__TASK BRIEF__:
Keep only the lines from the start of the data through the line containing "for reply | [optional]", and output them exactly.

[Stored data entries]
....................

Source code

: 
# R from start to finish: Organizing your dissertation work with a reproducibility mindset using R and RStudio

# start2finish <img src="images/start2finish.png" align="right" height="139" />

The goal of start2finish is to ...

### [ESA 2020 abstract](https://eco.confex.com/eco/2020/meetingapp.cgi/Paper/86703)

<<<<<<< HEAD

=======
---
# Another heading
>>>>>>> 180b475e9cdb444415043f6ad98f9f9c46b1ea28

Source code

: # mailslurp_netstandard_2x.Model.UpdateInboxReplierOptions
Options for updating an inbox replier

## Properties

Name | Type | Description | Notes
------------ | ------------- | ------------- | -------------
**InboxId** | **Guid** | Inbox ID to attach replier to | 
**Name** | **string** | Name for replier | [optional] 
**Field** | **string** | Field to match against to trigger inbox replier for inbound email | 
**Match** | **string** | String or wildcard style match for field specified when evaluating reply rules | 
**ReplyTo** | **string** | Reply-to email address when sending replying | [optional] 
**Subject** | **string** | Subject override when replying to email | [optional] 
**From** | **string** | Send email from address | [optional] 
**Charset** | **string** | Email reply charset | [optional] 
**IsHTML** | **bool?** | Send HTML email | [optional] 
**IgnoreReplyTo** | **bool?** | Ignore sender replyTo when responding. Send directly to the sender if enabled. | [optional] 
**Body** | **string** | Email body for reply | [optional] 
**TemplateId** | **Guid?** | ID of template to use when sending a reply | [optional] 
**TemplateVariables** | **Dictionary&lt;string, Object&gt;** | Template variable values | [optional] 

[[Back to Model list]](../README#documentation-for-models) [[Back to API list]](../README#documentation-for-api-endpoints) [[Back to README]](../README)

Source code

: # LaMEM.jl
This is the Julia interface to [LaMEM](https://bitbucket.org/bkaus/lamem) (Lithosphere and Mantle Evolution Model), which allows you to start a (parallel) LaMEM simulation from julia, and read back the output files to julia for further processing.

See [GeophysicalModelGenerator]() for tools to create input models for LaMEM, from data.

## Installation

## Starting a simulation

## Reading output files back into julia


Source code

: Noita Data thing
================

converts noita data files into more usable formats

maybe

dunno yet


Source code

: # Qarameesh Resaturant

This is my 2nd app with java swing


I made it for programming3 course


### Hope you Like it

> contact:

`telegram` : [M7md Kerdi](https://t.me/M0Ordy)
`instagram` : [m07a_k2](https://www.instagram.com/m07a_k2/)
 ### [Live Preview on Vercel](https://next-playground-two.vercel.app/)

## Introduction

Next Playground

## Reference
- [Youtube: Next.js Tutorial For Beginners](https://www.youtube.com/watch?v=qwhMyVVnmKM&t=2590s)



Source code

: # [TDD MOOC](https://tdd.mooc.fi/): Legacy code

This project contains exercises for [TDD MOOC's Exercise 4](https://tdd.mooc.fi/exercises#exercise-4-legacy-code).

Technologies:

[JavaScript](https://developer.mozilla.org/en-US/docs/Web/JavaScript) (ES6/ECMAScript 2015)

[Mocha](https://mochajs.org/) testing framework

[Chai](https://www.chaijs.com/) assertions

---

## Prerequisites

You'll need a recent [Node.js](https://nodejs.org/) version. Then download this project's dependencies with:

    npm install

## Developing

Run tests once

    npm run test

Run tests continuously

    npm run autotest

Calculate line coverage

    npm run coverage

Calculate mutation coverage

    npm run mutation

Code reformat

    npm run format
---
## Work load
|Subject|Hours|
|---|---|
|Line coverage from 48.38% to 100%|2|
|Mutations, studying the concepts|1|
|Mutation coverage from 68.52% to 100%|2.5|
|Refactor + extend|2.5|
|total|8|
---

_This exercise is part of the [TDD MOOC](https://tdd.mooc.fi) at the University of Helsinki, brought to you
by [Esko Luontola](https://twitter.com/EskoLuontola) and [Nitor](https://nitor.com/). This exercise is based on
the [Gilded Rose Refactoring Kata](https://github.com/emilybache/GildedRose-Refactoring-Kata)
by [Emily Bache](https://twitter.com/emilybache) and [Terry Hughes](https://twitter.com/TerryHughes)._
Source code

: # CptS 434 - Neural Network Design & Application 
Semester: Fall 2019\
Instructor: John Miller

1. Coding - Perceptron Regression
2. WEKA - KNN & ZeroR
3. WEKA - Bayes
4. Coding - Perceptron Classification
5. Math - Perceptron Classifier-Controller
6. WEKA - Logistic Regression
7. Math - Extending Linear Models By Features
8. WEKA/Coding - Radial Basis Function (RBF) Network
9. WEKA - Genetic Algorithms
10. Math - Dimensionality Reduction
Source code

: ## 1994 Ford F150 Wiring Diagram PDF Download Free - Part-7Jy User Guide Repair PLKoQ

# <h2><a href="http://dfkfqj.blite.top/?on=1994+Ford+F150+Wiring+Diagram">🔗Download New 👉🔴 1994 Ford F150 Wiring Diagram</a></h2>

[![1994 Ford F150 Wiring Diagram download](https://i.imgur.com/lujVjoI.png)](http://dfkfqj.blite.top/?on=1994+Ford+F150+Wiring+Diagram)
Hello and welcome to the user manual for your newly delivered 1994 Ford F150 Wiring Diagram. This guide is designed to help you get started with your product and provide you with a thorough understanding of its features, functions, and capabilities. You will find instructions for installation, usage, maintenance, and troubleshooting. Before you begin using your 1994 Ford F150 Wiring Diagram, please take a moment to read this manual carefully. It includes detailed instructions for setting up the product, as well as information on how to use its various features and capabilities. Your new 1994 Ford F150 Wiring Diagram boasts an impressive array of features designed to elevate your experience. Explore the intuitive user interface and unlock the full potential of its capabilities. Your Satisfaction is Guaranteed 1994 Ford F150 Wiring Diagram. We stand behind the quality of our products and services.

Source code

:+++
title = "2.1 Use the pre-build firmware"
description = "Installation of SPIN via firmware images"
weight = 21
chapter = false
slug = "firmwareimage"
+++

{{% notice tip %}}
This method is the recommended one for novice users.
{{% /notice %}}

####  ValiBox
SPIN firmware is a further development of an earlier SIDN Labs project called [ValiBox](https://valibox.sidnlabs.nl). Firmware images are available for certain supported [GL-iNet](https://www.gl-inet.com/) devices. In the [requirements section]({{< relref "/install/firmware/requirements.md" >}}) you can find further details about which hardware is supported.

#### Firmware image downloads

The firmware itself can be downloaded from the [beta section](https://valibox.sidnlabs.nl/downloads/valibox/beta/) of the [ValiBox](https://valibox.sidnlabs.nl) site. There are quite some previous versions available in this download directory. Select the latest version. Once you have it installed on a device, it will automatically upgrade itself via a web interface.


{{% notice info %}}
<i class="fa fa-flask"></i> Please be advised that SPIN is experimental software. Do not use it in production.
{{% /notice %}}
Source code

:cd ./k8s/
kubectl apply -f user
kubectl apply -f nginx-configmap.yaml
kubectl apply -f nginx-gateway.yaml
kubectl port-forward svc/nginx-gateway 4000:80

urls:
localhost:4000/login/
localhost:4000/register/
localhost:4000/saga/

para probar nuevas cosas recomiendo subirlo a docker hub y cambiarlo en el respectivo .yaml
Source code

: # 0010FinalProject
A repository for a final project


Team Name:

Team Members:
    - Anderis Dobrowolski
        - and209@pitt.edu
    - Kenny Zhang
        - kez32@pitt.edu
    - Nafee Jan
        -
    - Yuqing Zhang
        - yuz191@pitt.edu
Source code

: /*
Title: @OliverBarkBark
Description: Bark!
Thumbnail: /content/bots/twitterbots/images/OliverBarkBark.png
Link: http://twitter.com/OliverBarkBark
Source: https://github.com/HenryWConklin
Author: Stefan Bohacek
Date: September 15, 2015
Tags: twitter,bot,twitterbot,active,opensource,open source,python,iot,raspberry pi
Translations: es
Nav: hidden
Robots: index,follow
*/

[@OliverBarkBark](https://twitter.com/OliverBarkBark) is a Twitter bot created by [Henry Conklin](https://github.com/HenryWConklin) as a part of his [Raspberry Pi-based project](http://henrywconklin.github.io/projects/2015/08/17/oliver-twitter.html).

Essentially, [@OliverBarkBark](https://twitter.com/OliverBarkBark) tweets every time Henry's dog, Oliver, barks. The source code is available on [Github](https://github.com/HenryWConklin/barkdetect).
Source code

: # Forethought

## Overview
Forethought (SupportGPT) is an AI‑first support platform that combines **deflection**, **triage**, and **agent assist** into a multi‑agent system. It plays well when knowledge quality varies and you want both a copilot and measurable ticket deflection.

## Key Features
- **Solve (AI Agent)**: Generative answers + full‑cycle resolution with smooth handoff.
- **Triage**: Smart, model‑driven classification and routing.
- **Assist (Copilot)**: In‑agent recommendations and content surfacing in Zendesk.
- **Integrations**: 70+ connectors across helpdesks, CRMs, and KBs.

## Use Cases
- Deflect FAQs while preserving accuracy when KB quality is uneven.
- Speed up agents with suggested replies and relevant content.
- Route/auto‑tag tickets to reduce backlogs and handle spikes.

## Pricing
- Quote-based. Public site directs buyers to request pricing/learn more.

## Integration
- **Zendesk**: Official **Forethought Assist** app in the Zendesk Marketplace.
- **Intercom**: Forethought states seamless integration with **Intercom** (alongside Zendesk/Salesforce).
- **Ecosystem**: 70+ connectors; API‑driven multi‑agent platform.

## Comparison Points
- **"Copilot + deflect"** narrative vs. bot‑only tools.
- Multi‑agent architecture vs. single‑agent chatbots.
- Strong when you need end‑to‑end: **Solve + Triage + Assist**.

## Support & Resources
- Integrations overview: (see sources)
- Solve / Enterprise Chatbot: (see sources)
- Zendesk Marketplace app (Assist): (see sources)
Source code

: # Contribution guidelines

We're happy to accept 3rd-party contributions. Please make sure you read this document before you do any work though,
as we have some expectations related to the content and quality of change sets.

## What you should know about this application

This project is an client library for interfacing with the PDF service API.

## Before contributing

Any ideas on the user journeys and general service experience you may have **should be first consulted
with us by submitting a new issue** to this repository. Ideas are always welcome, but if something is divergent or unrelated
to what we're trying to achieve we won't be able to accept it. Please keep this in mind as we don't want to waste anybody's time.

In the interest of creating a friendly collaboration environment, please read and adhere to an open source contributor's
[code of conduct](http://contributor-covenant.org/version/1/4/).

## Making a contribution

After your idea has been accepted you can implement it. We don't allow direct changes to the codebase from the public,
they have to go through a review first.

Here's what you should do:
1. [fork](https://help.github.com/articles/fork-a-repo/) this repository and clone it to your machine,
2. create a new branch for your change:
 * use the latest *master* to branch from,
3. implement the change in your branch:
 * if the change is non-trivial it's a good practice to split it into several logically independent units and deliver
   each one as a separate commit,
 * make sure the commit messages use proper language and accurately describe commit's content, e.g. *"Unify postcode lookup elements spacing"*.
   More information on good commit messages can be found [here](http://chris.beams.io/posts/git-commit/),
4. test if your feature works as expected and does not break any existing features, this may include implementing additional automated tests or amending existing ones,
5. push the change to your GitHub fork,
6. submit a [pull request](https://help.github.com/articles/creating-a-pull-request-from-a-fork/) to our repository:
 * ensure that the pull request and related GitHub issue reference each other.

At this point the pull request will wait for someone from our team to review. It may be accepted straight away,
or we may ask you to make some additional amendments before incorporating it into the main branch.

....................

__EXERCISE SOLUTION__:
Source code

: 
# R from start to finish: Organizing your dissertation work with a reproducibility mindset using R and RStudio

# start2finish <img src="images/start2finish.png" align="right" height="139" />

The goal of start2finish is to ...

### [ESA 2020 abstract](https://eco.confex.com/eco/2020/meetingapp.cgi/Paper/86703)

<<<<<<< HEAD

=======
---
# Another heading
>>>>>>> 180b475e9cdb444415043f6ad98f9f9c46b1ea28

Source code

: # mailslurp_netstandard_2x.Model.UpdateInboxReplierOptions
Options for updating an inbox replier

## Properties

Name | Type | Description | Notes
------------ | ------------- | ------------- | -------------
**InboxId** | **Guid** | Inbox ID to attach replier to | 
**Name** | **string** | Name for replier | [optional] 
**Field** | **string** | Field to match against to trigger inbox replier for inbound email | 
**Match** | **string** | String or wildcard style match for field specified when evaluating reply rules | 
**ReplyTo** | **string** | Reply-to email address when sending replying | [optional] 
**Subject** | **string** | Subject override when replying to email | [optional] 
**From** | **string** | Send email from address | [optional] 
**Charset** | **string** | Email reply charset | [optional] 
**IsHTML** | **bool?** | Send HTML email | [optional] 
**IgnoreReplyTo** | **bool?** | Ignore sender replyTo when responding. Send directly to the sender if enabled. | [optional] 
**Body** | **string** | Email body for reply | [optional] 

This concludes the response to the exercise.